▶ **What is being asked**:
Leave out all pictures while repeating the records exactly and completely.

▶ **Data in this exercise**:

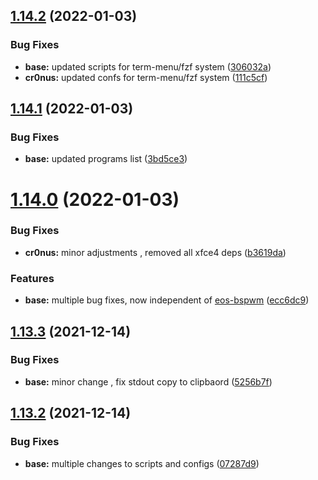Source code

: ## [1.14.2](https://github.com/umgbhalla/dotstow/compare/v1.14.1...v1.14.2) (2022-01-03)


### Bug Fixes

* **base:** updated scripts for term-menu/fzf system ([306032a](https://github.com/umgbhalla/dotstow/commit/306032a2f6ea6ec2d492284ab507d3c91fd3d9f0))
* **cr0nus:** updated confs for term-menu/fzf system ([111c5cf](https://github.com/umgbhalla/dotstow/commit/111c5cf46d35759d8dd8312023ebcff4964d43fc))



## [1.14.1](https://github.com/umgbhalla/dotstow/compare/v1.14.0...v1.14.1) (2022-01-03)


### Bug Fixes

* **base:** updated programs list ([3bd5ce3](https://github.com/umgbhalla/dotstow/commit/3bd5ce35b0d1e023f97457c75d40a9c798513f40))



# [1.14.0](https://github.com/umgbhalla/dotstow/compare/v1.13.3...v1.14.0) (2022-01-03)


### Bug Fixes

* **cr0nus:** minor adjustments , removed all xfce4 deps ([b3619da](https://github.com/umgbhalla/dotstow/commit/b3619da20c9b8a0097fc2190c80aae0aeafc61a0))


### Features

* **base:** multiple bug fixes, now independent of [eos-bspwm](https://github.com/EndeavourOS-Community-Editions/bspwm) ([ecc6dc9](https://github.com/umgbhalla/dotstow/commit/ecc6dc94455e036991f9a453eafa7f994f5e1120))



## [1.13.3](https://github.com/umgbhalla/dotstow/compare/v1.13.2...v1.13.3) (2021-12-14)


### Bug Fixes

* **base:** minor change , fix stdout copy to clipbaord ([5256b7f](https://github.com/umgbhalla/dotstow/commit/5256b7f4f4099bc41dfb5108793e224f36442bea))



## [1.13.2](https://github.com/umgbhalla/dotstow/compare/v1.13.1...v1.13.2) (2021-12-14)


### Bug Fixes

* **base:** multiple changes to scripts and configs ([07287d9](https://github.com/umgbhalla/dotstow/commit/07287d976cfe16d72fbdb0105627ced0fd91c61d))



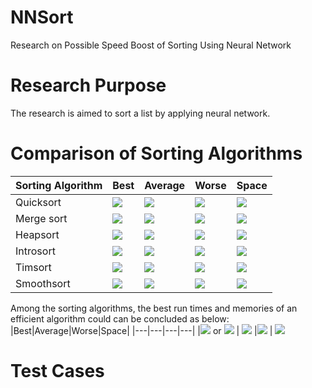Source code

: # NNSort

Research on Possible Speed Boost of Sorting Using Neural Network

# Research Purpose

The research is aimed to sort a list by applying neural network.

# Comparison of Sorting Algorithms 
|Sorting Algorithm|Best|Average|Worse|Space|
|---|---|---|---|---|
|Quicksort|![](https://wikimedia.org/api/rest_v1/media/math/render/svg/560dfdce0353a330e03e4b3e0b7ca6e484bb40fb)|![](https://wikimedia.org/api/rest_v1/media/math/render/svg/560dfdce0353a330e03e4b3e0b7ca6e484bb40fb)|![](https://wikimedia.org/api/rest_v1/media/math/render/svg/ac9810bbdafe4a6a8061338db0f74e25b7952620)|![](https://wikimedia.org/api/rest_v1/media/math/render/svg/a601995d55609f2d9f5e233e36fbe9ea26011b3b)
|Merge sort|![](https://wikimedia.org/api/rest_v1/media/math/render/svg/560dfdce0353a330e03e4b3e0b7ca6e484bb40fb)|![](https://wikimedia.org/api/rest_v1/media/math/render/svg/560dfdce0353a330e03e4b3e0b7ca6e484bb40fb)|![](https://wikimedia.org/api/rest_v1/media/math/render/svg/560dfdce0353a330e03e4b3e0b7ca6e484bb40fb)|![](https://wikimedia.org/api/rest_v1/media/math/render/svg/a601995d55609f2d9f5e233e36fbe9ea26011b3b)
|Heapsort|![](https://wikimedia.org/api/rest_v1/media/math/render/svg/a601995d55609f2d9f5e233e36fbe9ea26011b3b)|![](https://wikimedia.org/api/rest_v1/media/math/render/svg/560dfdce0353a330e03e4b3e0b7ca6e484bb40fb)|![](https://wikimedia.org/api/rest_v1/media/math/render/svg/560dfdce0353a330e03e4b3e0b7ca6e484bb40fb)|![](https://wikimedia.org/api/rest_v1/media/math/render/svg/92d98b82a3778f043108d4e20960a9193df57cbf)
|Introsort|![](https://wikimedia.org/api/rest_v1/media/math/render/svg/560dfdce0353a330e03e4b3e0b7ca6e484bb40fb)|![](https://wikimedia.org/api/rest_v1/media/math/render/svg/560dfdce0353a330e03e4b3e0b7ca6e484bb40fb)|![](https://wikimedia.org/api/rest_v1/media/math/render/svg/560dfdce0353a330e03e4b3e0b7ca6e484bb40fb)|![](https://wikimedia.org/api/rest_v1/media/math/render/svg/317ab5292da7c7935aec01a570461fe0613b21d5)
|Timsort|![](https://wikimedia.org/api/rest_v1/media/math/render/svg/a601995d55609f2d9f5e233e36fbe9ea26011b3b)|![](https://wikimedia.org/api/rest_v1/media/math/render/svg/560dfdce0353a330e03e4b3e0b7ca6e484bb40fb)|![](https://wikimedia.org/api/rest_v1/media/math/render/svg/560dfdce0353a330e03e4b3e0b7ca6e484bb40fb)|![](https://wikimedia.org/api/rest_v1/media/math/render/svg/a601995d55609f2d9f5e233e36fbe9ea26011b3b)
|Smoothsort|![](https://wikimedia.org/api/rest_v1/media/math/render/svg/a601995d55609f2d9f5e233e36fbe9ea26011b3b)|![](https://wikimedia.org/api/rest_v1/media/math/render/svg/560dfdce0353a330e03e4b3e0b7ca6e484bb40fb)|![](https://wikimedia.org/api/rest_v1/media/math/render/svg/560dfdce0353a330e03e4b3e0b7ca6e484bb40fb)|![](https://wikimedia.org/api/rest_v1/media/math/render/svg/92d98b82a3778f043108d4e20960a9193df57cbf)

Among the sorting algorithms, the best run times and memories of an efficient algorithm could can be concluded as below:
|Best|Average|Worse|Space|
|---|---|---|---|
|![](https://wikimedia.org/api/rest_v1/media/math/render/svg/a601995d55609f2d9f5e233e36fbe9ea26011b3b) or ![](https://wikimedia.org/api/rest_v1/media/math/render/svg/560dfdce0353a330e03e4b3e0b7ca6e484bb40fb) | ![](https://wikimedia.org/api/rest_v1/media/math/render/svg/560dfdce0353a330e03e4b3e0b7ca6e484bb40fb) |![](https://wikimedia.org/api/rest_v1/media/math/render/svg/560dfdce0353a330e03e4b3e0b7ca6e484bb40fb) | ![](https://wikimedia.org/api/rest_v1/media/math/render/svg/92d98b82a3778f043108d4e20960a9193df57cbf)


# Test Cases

▶ **Exercise answer**:
Source code

: ## [1.14.2](https://github.com/umgbhalla/dotstow/compare/v1.14.1...v1.14.2) (2022-01-03)


### Bug Fixes

* **base:** updated scripts for term-menu/fzf system ([306032a](https://github.com/umgbhalla/dotstow/commit/306032a2f6ea6ec2d492284ab507d3c91fd3d9f0))
* **cr0nus:** updated confs for term-menu/fzf system ([111c5cf](https://github.com/umgbhalla/dotstow/commit/111c5cf46d35759d8dd8312023ebcff4964d43fc))



## [1.14.1](https://github.com/umgbhalla/dotstow/compare/v1.14.0...v1.14.1) (2022-01-03)


### Bug Fixes

* **base:** updated programs list ([3bd5ce3](https://github.com/umgbhalla/dotstow/commit/3bd5ce35b0d1e023f97457c75d40a9c798513f40))



# [1.14.0](https://github.com/umgbhalla/dotstow/compare/v1.13.3...v1.14.0) (2022-01-03)


### Bug Fixes

* **cr0nus:** minor adjustments , removed all xfce4 deps ([b3619da](https://github.com/umgbhalla/dotstow/commit/b3619da20c9b8a0097fc2190c80aae0aeafc61a0))


### Features

* **base:** multiple bug fixes, now independent of [eos-bspwm](https://github.com/EndeavourOS-Community-Editions/bspwm) ([ecc6dc9](https://github.com/umgbhalla/dotstow/commit/ecc6dc94455e036991f9a453eafa7f994f5e1120))



## [1.13.3](https://github.com/umgbhalla/dotstow/compare/v1.13.2...v1.13.3) (2021-12-14)


### Bug Fixes

* **base:** minor change , fix stdout copy to clipbaord ([5256b7f](https://github.com/umgbhalla/dotstow/commit/5256b7f4f4099bc41dfb5108793e224f36442bea))



## [1.13.2](https://github.com/umgbhalla/dotstow/compare/v1.13.1...v1.13.2) (2021-12-14)


### Bug Fixes

* **base:** multiple changes to scripts and configs ([07287d9](https://github.com/umgbhalla/dotstow/commit/07287d976cfe16d72fbdb0105627ced0fd91c61d))



Source code

: # NNSort

Research on Possible Speed Boost of Sorting Using Neural Network

# Research Purpose

The research is aimed to sort a list by applying neural network.

# Comparison of Sorting Algorithms 
|Sorting Algorithm|Best|Average|Worse|Space|
|---|---|---|---|---|
|Quicksort|![](https://wikimedia.org/api/rest_v1/media/math/render/svg/560dfdce0353a330e03e4b3e0b7ca6e484bb40fb)|![](https://wikimedia.org/api/rest_v1/media/math/render/svg/560dfdce0353a330e03e4b3e0b7ca6e484bb40fb)|![](https://wikimedia.org/api/rest_v1/media/math/render/svg/ac9810bbdafe4a6a8061338db0f74e25b7952620)|![](https://wikimedia.org/api/rest_v1/media/math/render/svg/a601995d55609f2d9f5e233e36fbe9ea26011b3b)
|Merge sort|![](https://wikimedia.org/api/rest_v1/media/math/render/svg/560dfdce0353a330e03e4b3e0b7ca6e484bb40fb)|![](https://wikimedia.org/api/rest_v1/media/math/render/svg/560dfdce0353a330e03e4b3e0b7ca6e484bb40fb)|![](https://wikimedia.org/api/rest_v1/media/math/render/svg/560dfdce0353a330e03e4b3e0b7ca6e484bb40fb)|![](https://wikimedia.org/api/rest_v1/media/math/render/svg/a601995d55609f2d9f5e233e36fbe9ea26011b3b)
|Heapsort|![](https://wikimedia.org/api/rest_v1/media/math/render/svg/a601995d55609f2d9f5e233e36fbe9ea26011b3b)|![](https://wikimedia.org/api/rest_v1/media/math/render/svg/560dfdce0353a330e03e4b3e0b7ca6e484bb40fb)|![](https://wikimedia.org/api/rest_v1/media/math/render/svg/560dfdce0353a330e03e4b3e0b7ca6e484bb40fb)|![](https://wikimedia.org/api/rest_v1/media/math/render/svg/92d98b82a3778f043108d4e20960a9193df57cbf)
|Introsort|![](https://wikimedia.org/api/rest_v1/media/math/render/svg/560dfdce0353a330e03e4b3e0b7ca6e484bb40fb)|![](https://wikimedia.org/api/rest_v1/media/math/render/svg/560dfdce0353a330e03e4b3e0b7ca6e484bb40fb)|![](https://wikimedia.org/api/rest_v1/media/math/render/svg/560dfdce0353a330e03e4b3e0b7ca6e484bb40fb)|![](https://wikimedia.org/api/rest_v1/media/math/render/svg/317ab5292da7c7935aec01a570461fe0613b21d5)
|Timsort|![](https://wikimedia.org/api/rest_v1/media/math/render/svg/a601995d55609f2d9f5e233e36fbe9ea26011b3b)|![](https://wikimedia.org/api/rest_v1/media/math/render/svg/560dfdce0353a330e03e4b3e0b7ca6e484bb40fb)|![](https://wikimedia.org/api/rest_v1/media/math/render/svg/560dfdce0353a330e03e4b3e0b7ca6e484bb40fb)|![](https://wikimedia.org/api/rest_v1/media/math/render/svg/a601995d55609f2d9f5e233e36fbe9ea26011b3b)
|Smoothsort|![](https://wikimedia.org/api/rest_v1/media/math/render/svg/a601995d55609f2d9f5e233e36fbe9ea26011b3b)|![](https://wikimedia.org/api/rest_v1/media/math/render/svg/560dfdce0353a330e03e4b3e0b7ca6e484bb40fb)|![](https://wikimedia.org/api/rest_v1/media/math/render/svg/560dfdce0353a330e03e4b3e0b7ca6e484bb40fb)|![](https://wikimedia.org/api/rest_v1/media/math/render/svg/92d98b82a3778f043108d4e20960a9193df57cbf)

Among the sorting algorithms, the best run times and memories of an efficient algorithm could can be concluded as below:
|Best|Average|Worse|Space|
|---|---|---|---|
|![](https://wikimedia.org/api/rest_v1/media/math/render/svg/a601995d55609f2d9f5e233e36fbe9ea26011b3b) or ![](https://wikimedia.org/api/rest_v1/media/math/render/svg/560dfdce0353a330e03e4b3e0b7ca6e484bb40fb) | ![](https://wikimedia.org/api/rest_v1/media/math/render/svg/560dfdce0353a330e03e4b3e0b7ca6e484bb40fb) |![](https://wikimedia.org/api/rest_v1/media/math/render/svg/560dfdce0353a330e03e4b3e0b7ca6e484bb40fb) | ![](https://wikimedia.org/api/rest_v1/media/math/render/svg/92d98b82a3778f043108d4e20960a9193df57cbf)


# Test Cases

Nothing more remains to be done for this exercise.